(Stored data)
□ □ □ □ □

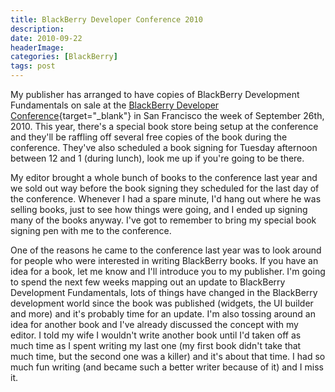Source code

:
 ```yaml
---
title: BlackBerry Developer Conference 2010
description: 
date: 2010-09-22
headerImage: 
categories: [BlackBerry]
tags: post
---
```


My publisher has arranged to have copies of BlackBerry Development Fundamentals on sale at the [BlackBerry Developer Conference](https://www.blackberrydevcon.com/){target="_blank"} in San Francisco the week of September 26th, 2010. This year, there's a special book store being setup at the conference and they'll be raffling off several free copies of the book during the conference. They've also scheduled a book signing for Tuesday afternoon between 12 and 1 (during lunch), look me up if you're going to be there.

My editor brought a whole bunch of books to the conference last year and we sold out way before the book signing they scheduled for the last day of the conference. Whenever I had a spare minute, I'd hang out where he was selling books, just to see how things were going, and I ended up signing many of the books anyway. I've got to remember to bring my special book signing pen with me to the conference.

One of the reasons he came to the conference last year was to look around for people who were interested in writing BlackBerry books. If you have an idea for a book, let me know and I'll introduce you to my publisher. I'm going to spend the next few weeks mapping out an update to BlackBerry Development Fundamentals, lots of things have changed in the BlackBerry development world since the book was published (widgets, the UI builder and more) and it's probably time for an update. I'm also tossing around an idea for another book and I've already discussed the concept with my editor. I told my wife I wouldn't write another book until I'd taken off as much time as I spent writing my last one (my first book didn't take that much time, but the second one was a killer) and it's about that time. I had so much fun writing (and became such a better writer because of it) and I miss it.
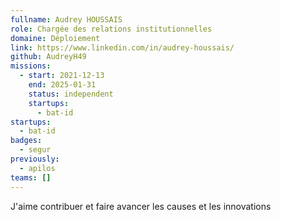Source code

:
 ```yaml
---
fullname: Audrey HOUSSAIS
role: Chargée des relations institutionnelles
domaine: Déploiement
link: https://www.linkedin.com/in/audrey-houssais/
github: AudreyH49
missions:
  - start: 2021-12-13
    end: 2025-01-31
    status: independent
    startups:
      - bat-id
startups:
  - bat-id
badges:
  - segur
previously:
  - apilos
teams: []
---
```

J'aime contribuer et faire avancer les causes et les innovations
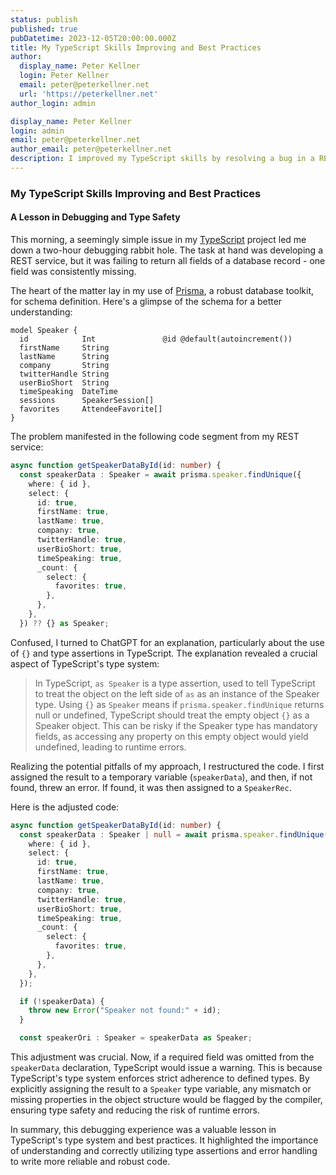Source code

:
 ```yaml
---
status: publish
published: true
pubDatetime: 2023-12-05T20:00:00.000Z
title: My TypeScript Skills Improving and Best Practices
author:
  display_name: Peter Kellner
  login: Peter Kellner
  email: peter@peterkellner.net
  url: 'https://peterkellner.net'
author_login: admin

display_name: Peter Kellner
login: admin
email: peter@peterkellner.net
author_email: peter@peterkellner.net
description: I improved my TypeScript skills by resolving a bug in a REST service, learning the importance of proper type assertions and error handling in Prisma database interactions.
---
```



### My TypeScript Skills Improving and Best Practices

#### A Lesson in Debugging and Type Safety

This morning, a seemingly simple issue in my [TypeScript](https://www.typescriptlang.org/) project led me down a two-hour debugging rabbit hole. The task at hand was developing a REST service, but it was failing to return all fields of a database record - one field was consistently missing.

The heart of the matter lay in my use of [Prisma](https://www.prisma.io/), a robust database toolkit, for schema definition. Here's a glimpse of the schema for a better understanding:

```prisma
model Speaker {
  id            Int               @id @default(autoincrement())
  firstName     String
  lastName      String
  company       String
  twitterHandle String
  userBioShort  String
  timeSpeaking  DateTime
  sessions      SpeakerSession[]
  favorites     AttendeeFavorite[]
}
```

The problem manifested in the following code segment from my REST service:

```typescript
async function getSpeakerDataById(id: number) {
  const speakerData : Speaker = await prisma.speaker.findUnique({
    where: { id },
    select: {
      id: true,
      firstName: true,
      lastName: true,
      company: true,
      twitterHandle: true,
      userBioShort: true,
      timeSpeaking: true,
      _count: {
        select: {
          favorites: true,
        },
      },
    },
  }) ?? {} as Speaker;
```

Confused, I turned to ChatGPT for an explanation, particularly about the use of `{}` and type assertions in TypeScript. The explanation revealed a crucial aspect of TypeScript's type system:

> In TypeScript, `as Speaker` is a type assertion, used to tell TypeScript to treat the object on the left side of `as` as an instance of the Speaker type. Using `{}` as `Speaker` means if `prisma.speaker.findUnique` returns null or undefined, TypeScript should treat the empty object `{}` as a Speaker object. This can be risky if the Speaker type has mandatory fields, as accessing any property on this empty object would yield undefined, leading to runtime errors.

Realizing the potential pitfalls of my approach, I restructured the code. I first assigned the result to a temporary variable (`speakerData`), and then, if not found, threw an error. If found, it was then assigned to a `SpeakerRec`.

Here is the adjusted code:

```typescript
async function getSpeakerDataById(id: number) {
  const speakerData : Speaker | null = await prisma.speaker.findUnique({
    where: { id },
    select: {
      id: true,
      firstName: true,
      lastName: true,
      company: true,
      twitterHandle: true,
      userBioShort: true,
      timeSpeaking: true,
      _count: {
        select: {
          favorites: true,
        },
      },
    },
  });

  if (!speakerData) {
    throw new Error("Speaker not found:" + id);
  }

  const speakerOri : Speaker = speakerData as Speaker;
```

This adjustment was crucial. Now, if a required field was omitted from the `speakerData` declaration, TypeScript would issue a warning. This is because TypeScript's type system enforces strict adherence to defined types. By explicitly assigning the result to a `Speaker` type variable, any mismatch or missing properties in the object structure would be flagged by the compiler, ensuring type safety and reducing the risk of runtime errors.

In summary, this debugging experience was a valuable lesson in TypeScript's type system and best practices. It highlighted the importance of understanding and correctly utilizing type assertions and error handling to write more reliable and robust code.
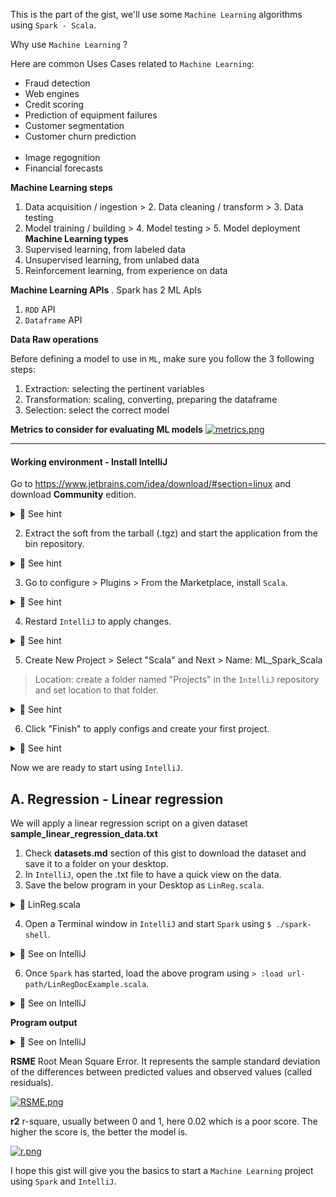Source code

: This is the part of the gist, we'll use some `Machine Learning` algorithms using `Spark - Scala`.<br>

Why use `Machine Learning` ?<br>

Here are common Uses Cases related to `Machine Learning`:<br>
- Fraud detection<br>
- Web engines<br>
- Credit scoring<br>
- Prediction of equipment failures<br>
- Customer segmentation<br>
- Customer churn prediction<br><br>
- Image regognition<br>
- Financial forecasts<br>

<b>Machine Learning steps</b><br>
1. Data acquisition / ingestion > 2. Data cleaning / transform > 3. Data testing <br>
4. Model training / building > 4. Model testing > 5. Model deployment<br>
<b>Machine Learning types</b><br>
1. Supervised learning, from labeled data<br>
2. Unsupervised learning, from unlabed data<br>
3. Reinforcement learning, from experience on data<br>

<b>Machine Learning APIs</b>
. Spark has 2 ML ApIs<br>
1. `RDD` API<br>
2. `Dataframe` API

<b>Data Raw operations</b><br>

Before defining  a model to use in `ML`, make sure you follow the 3 following steps:<br>
1. Extraction: selecting the pertinent variables<br>
2. Transformation: scaling, converting, preparing the dataframe<br>
3. Selection: select the correct model

<b>Metrics to consider for evaluating ML models</b>
[![metrics.png](https://i.postimg.cc/BZg1FMB0/metrics.png)](https://postimg.cc/rzDmXGHn)

<hr>

#### Working environment - Install IntelliJ
Go to https://www.jetbrains.com/idea/download/#section=linux and download <b>Community</b> edition.<br>

<details>
<summary>🔴 See hint</summary>
<p> 
  
[![intelliJ.png](https://i.postimg.cc/4dJY0GN3/intelliJ.png)](https://postimg.cc/B8VZ8dFW)

</p>
</details>

2. Extract the soft from the tarball (.tgz) and start the application from the bin repository.

<details>
<summary>🔴 See hint</summary>
<p> 
  
[![isaac-arnault-intelli-J.png](https://i.postimg.cc/rm6Byyt8/isaac-arnault-intelli-J.png)](https://postimg.cc/R3RsXBR8)

</p>
</details>

3. Go to configure > Plugins > From the Marketplace, install `Scala`.

<details>
<summary>🔴 See hint</summary>
<p> 
  
[![isaac-arnault-intelli-J-2.png](https://i.postimg.cc/DyBmSH6V/isaac-arnault-intelli-J-2.png)](https://postimg.cc/bsSqM64L)

</p>
</details>

4. Restard `IntelliJ` to apply changes.<br>

<details>
<summary>🔴 See hint</summary>
<p> 
  
[![isaac-arnault-intelli-J-3.png](https://i.postimg.cc/JzMg2dCh/isaac-arnault-intelli-J-3.png)](https://postimg.cc/BX7M8p6W)

</p>
</details>

5. Create New Project > Select "Scala" and Next > Name: ML_Spark_Scala<br>
> Location: create a folder named "Projects" in the `IntelliJ` repository and set location to that folder.

<details>
<summary>🔴 See hint</summary>
<p> 
  
[![isaac-arnault-intelli-J-6.png](https://i.postimg.cc/LXtLwvpH/isaac-arnault-intelli-J-6.png)](https://postimg.cc/jwjDJH29)

</p>
</details>

6. Click "Finish" to apply configs and create your first project.

<details>
<summary>🔴 See hint</summary>
<p> 
  
[![isaac-arnault-Intelli-J-7.png](https://i.postimg.cc/9FMwYcrX/isaac-arnault-Intelli-J-7.png)](https://postimg.cc/nMyLHb4N)

</p>
</details>

Now we are ready to start using `IntelliJ`.

## A. Regression - Linear regression
We will apply a linear regression script on a given dataset <b>sample_linear_regression_data.txt</b>
1. Check <b>datasets.md</b> section of this gist to download the dataset and save it to a folder on your desktop.<br>
2. In `IntelliJ`, open the .txt file to have a quick view on the data.<br>
3. Save the below program in your Desktop as `LinReg.scala`.<br>

<details>
<summary>🔴 LinReg.scala </summary>
<p>
  
 ``` 
import org.apache.spark.ml.regression.LinearRegression
import org.apache.spark.sql.SparkSession

def main(): Unit = {
  // Create Session App
  val spark = SparkSession.builder().appName("LinearRegressionExample").getOrCreate()

  // May need to replace with full file path starting with file:///.
  val path = "url-path/sample_linear_regression_data.txt"

  // Training Data
  val training = spark.read.format("libsvm").load(path)
  training.printSchema()

  // Create new LinearRegression Object
  val lr = new LinearRegression().setMaxIter(100).setRegParam(0.3).setElasticNetParam(0.8)

  // Fit the model
  val lrModel = lr.fit(training)

  // Print the coefficients and intercept for linear regression
  println(s"Coefficients: ${lrModel.coefficients} Intercept: ${lrModel.intercept}")

  // Summarize the model over the training set and print out some metrics
  val trainingSummary = lrModel.summary
  println(s"numIterations: ${trainingSummary.totalIterations}")
  println(s"objectiveHistory: ${trainingSummary.objectiveHistory.toList}")
  trainingSummary.residuals.show()
  println(s"RMSE: ${trainingSummary.rootMeanSquaredError}")
  println(s"r2: ${trainingSummary.r2}")

  // $example off$
  spark.stop()
}
main()

```

</p>
</details>

4. Open a Terminal window in `IntelliJ` and start `Spark` using `$ ./spark-shell`.<br>

<details>
<summary>🔴 See on IntelliJ</summary>
<p> 
  
[![isaac-arnault-spark-scala.png](https://i.postimg.cc/0QGPLXy2/isaac-arnault-spark-scala.png)](https://postimg.cc/phdwjZjg)

</p>
</details>

6. Once `Spark` has started, load the above program using `> :load url-path/LinRegDocExample.scala`.<br>

<details>
<summary>🔴 See on IntelliJ</summary>
<p> 
  
[![isaac-arnault-spark-scala.png](https://i.postimg.cc/0QGPLXy2/isaac-arnault-spark-scala.png)](https://postimg.cc/phdwjZjg)

</p>
</details>

<b>Program output</b>

<details>
<summary>🔴 See on IntelliJ</summary>
<p> 
  
[![isaac-arnault-intelli-J-7.png](https://i.postimg.cc/SswqY01r/isaac-arnault-intelli-J-7.png)](https://postimg.cc/JDcSSFLD)

</p>
</details>

<b>RSME</b> Root Mean Square Error. It represents the sample standard deviation of the differences between predicted values and observed values (called residuals).<br>

[![RSME.png](https://i.postimg.cc/CxZZWYTh/RSME.png)](https://postimg.cc/yDHYZM8t)

<b>r2</b> r-square, usually between 0 and 1, here 0.02 which is a poor score. The higher the score is, the better the model is.

[![r.png](https://i.postimg.cc/GpG4mQm6/r.png)](https://postimg.cc/CZMhvbD4)

</details>

I hope this gist will give you the basics to start a `Machine Learning` project using `Spark` and `IntelliJ`.
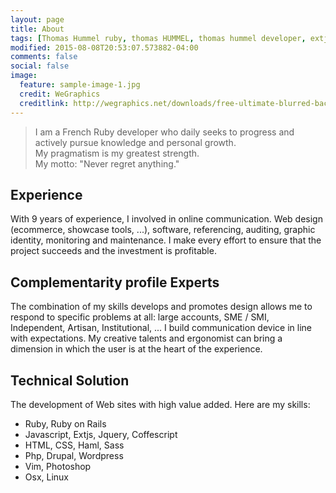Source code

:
 ```yaml
---
layout: page
title: About
tags: [Thomas Hummel ruby, thomas HUMMEL, thomas hummel developer, extjs, ruby, RoR, rails]
modified: 2015-08-08T20:53:07.573882-04:00
comments: false
social: false
image:
  feature: sample-image-1.jpg
  credit: WeGraphics
  creditlink: http://wegraphics.net/downloads/free-ultimate-blurred-background-pack/
---
```


> I am a French Ruby developer who daily seeks to progress and actively pursue
knowledge and personal growth. <br/>
My pragmatism is my greatest strength.<br/>
My motto: "Never regret anything."

## <i class="fa fa-road"></i> Experience

With 9 years of experience, I involved in online communication. Web design (ecommerce, showcase tools, ...),
software, referencing, auditing, graphic identity, monitoring and maintenance.
I make every effort to ensure that the project succeeds and the investment is profitable.

## <i class="fa fa-group"></i> Complementarity profile Experts


The combination of my skills develops and promotes design allows me to respond to specific problems
at all: large accounts, SME / SMI, Independent, Artisan, Institutional, ...
I build communication device in line with expectations. My creative talents and
ergonomist can bring a dimension in which the user is at the heart of the experience.

## <i class="fa fa-rocket"></i> Technical Solution

The development of Web sites with high value added. Here are my skills:

* Ruby, Ruby on Rails
* Javascript, Extjs, Jquery, Coffescript
* HTML, CSS, Haml, Sass
* Php, Drupal, Wordpress
* Vim, Photoshop
* Osx, Linux
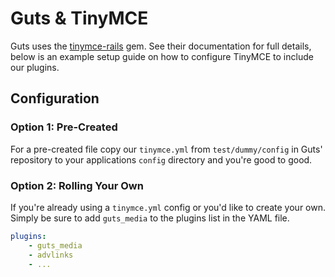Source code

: # Guts & TinyMCE

Guts uses the [tinymce-rails](https://github.com/spohlenz/tinymce-rails) gem. See their documentation for full details, below is an example setup guide on how to configure TinyMCE to include our plugins.

## Configuration

### Option 1: Pre-Created

For a pre-created file copy our `tinymce.yml` from `test/dummy/config` in Guts' repository to your applications `config` directory and you're good to good.

### Option 2: Rolling Your Own

If you're already using a `tinymce.yml` config or you'd like to create your own. Simply be sure to add `guts_media` to the plugins list in the YAML file.

```yaml
plugins:
    - guts_media
    - advlinks
    - ...
```



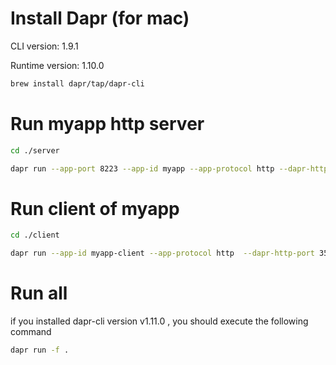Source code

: # Install Dapr (for mac)
CLI version: 1.9.1

Runtime version: 1.10.0
```bash
brew install dapr/tap/dapr-cli
```

# Run myapp http server
```bash
cd ./server

dapr run --app-port 8223 --app-id myapp --app-protocol http --dapr-http-port 3501 go run .
```
# Run client of myapp
```bash
cd ./client

dapr run --app-id myapp-client --app-protocol http  --dapr-http-port 3500 go run .
```

# Run all
if you installed dapr-cli version v1.11.0 , you should execute the following command
```bash
dapr run -f .
```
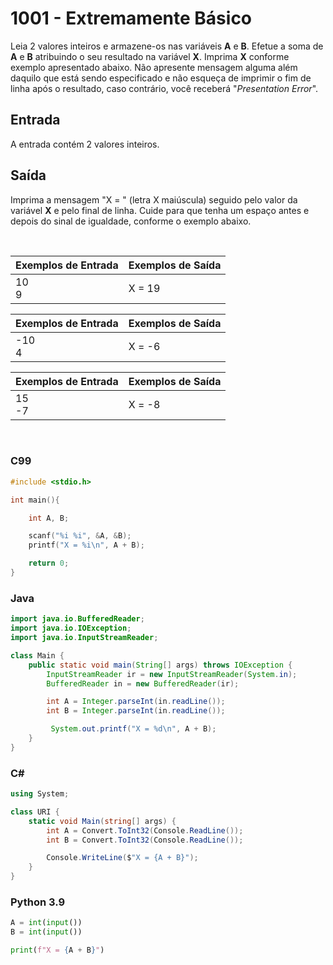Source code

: 1001 - Extremamente Básico
==========================

Leia 2 valores inteiros e armazene-os nas variáveis **A** e **B**. Efetue a soma de **A** e **B** atribuindo o seu resultado na variável **X**. Imprima **X** conforme exemplo apresentado abaixo. Não apresente mensagem alguma além daquilo que está sendo especificado e não esqueça de imprimir o fim de linha após o resultado, caso contrário, você receberá "_Presentation Error_".

Entrada
-------

A entrada contém 2 valores inteiros.

Saída
-----

Imprima a mensagem "X = " (letra X maiúscula) seguido pelo valor da variável **X** e pelo final de linha. Cuide para que tenha um espaço antes e depois do sinal de igualdade, conforme o exemplo abaixo.

&nbsp;

| Exemplos de Entrada | Exemplos de Saída |
|---------------------|-------------------|
| 10 <br /> 9         | X = 19            |

| Exemplos de Entrada | Exemplos de Saída |
|---------------------|-------------------|
| -10 <br /> 4        | X = -6            |

| Exemplos de Entrada | Exemplos de Saída |
|---------------------|-------------------|
| 15 <br /> -7        | X = -8            |

&nbsp;

### C99

```c
#include <stdio.h>

int main(){

    int A, B;

    scanf("%i %i", &A, &B);
    printf("X = %i\n", A + B);

    return 0;
}
```

### Java

```java
import java.io.BufferedReader;
import java.io.IOException;
import java.io.InputStreamReader;

class Main {
    public static void main(String[] args) throws IOException {
        InputStreamReader ir = new InputStreamReader(System.in);
        BufferedReader in = new BufferedReader(ir);

        int A = Integer.parseInt(in.readLine());
        int B = Integer.parseInt(in.readLine());

         System.out.printf("X = %d\n", A + B);
    }
}
```

### C#

```cs
using System;

class URI {
    static void Main(string[] args) {
        int A = Convert.ToInt32(Console.ReadLine());
        int B = Convert.ToInt32(Console.ReadLine());

        Console.WriteLine($"X = {A + B}");
    }
}
```

### Python 3.9

```python
A = int(input())
B = int(input())

print(f"X = {A + B}")

```

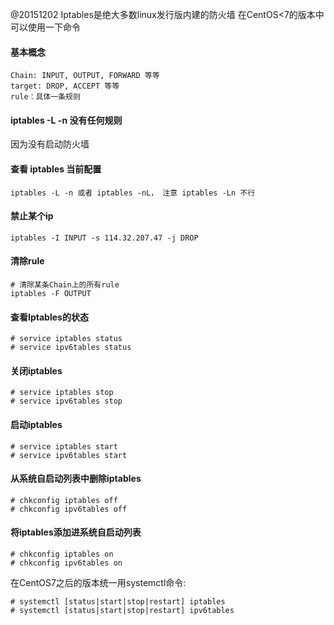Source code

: @20151202
Iptables是绝大多数linux发行版内建的防火墙
在CentOS<7的版本中可以使用一下命令

#### 基本概念
```
Chain: INPUT, OUTPUT, FORWARD 等等
target: DROP, ACCEPT 等等
rule：具体一条规则
```

#### iptables -L -n 没有任何规则

因为没有启动防火墙

#### 查看 iptables 当前配置

```
iptables -L -n 或者 iptables -nL， 注意 iptables -Ln 不行
```

#### 禁止某个ip

```
iptables -I INPUT -s 114.32.207.47 -j DROP
```
#### 清除rule

``` 
# 清除某条Chain上的所有rule
iptables -F OUTPUT
```

#### 查看Iptables的状态
    # service iptables status
    # service ipv6tables status

#### 关闭iptables
    # service iptables stop
    # service ipv6tables stop

#### 启动iptables
    # service iptables start
    # service ipv6tables start

#### 从系统自启动列表中删除iptables
    # chkconfig iptables off
    # chkconfig ipv6tables off

#### 将iptables添加进系统自启动列表
    # chkconfig iptables on
    # chkconfig ipv6tables on

在CentOS7之后的版本统一用systemctl命令:  

    # systemctl [status|start|stop|restart] iptables
    # systemctl [status|start|stop|restart] ipv6tables
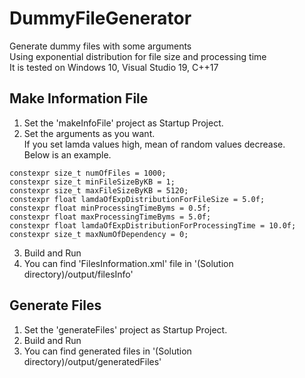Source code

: # DummyFileGenerator
Generate dummy files with some arguments  
Using exponential distribution for file size and processing time  
It is tested on Windows 10, Visual Studio 19, C++17  

## Make Information File
1. Set the 'makeInfoFile' project as Startup Project.
2. Set the arguments as you want.  
If you set lamda values high, mean of random values decrease.  
Below is an example.
```
constexpr size_t numOfFiles = 1000;
constexpr size_t minFileSizeByKB = 1;
constexpr size_t maxFileSizeByKB = 5120;
constexpr float lamdaOfExpDistributionForFileSize = 5.0f;
constexpr float minProcessingTimeByms = 0.5f;
constexpr float maxProcessingTimeByms = 5.0f;
constexpr float lamdaOfExpDistributionForProcessingTime = 10.0f;
constexpr size_t maxNumOfDependency = 0;
```
3. Build and Run
4. You can find 'FilesInformation.xml' file in '(Solution directory)/output/filesInfo'

## Generate Files
1. Set the 'generateFiles' project as Startup Project.
2. Build and Run
3. You can find generated files in '(Solution directory)/output/generatedFiles'
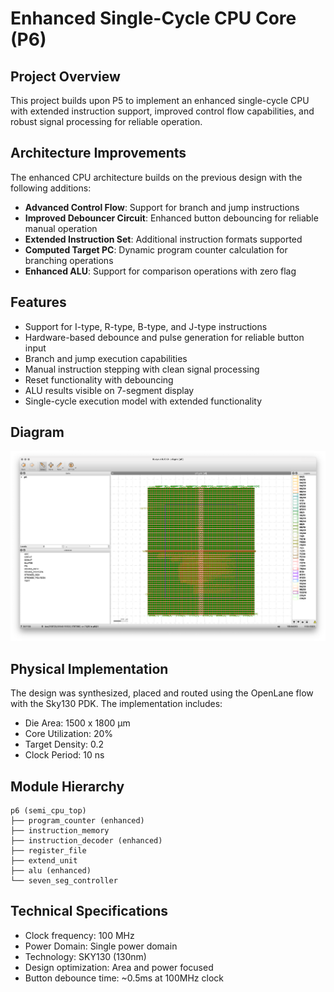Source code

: # Enhanced Single-Cycle CPU Core (P6)

## Project Overview

This project builds upon P5 to implement an enhanced single-cycle CPU with extended instruction support, improved control flow capabilities, and robust signal processing for reliable operation.

## Architecture Improvements

The enhanced CPU architecture builds on the previous design with the following additions:

- **Advanced Control Flow**: Support for branch and jump instructions
- **Improved Debouncer Circuit**: Enhanced button debouncing for reliable manual operation
- **Extended Instruction Set**: Additional instruction formats supported
- **Computed Target PC**: Dynamic program counter calculation for branching operations
- **Enhanced ALU**: Support for comparison operations with zero flag

## Features

- Support for I-type, R-type, B-type, and J-type instructions
- Hardware-based debounce and pulse generation for reliable button input
- Branch and jump execution capabilities
- Manual instruction stepping with clean signal processing
- Reset functionality with debouncing
- ALU results visible on 7-segment display
- Single-cycle execution model with extended functionality

## Diagram

![P6 Design Layout](image.png)

## Physical Implementation

The design was synthesized, placed and routed using the OpenLane flow with the Sky130 PDK. The implementation includes:

- Die Area: 1500 x 1800 µm
- Core Utilization: 20%
- Target Density: 0.2
- Clock Period: 10 ns

## Module Hierarchy

```
p6 (semi_cpu_top)
├── program_counter (enhanced)
├── instruction_memory
├── instruction_decoder (enhanced)
├── register_file
├── extend_unit
├── alu (enhanced)
└── seven_seg_controller
```

## Technical Specifications

- Clock frequency: 100 MHz
- Power Domain: Single power domain
- Technology: SKY130 (130nm)
- Design optimization: Area and power focused
- Button debounce time: ~0.5ms at 100MHz clock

□ □ □ □ □

Starting from the first line of the entries above, print each line exactly until the line containing "My publisher has" has been printed, and skip the pictures.

Source code

:
 ```yaml
---
title: BlackBerry Developer Conference 2010
description: 
date: 2010-09-22
headerImage: 
categories: [BlackBerry]
tags: post
---
```


My publisher has arranged to have copies of BlackBerry Development Fundamentals on sale at the [BlackBerry Developer Conference](https://www.blackberrydevcon.com/){target="_blank"} in San Francisco the week of September 26th, 2010. This year, there's a special book store being setup at the conference and they'll be raffling off several free copies of the book during the conference. They've also scheduled a book signing for Tuesday afternoon between 12 and 1 (during lunch), look me up if you're going to be there.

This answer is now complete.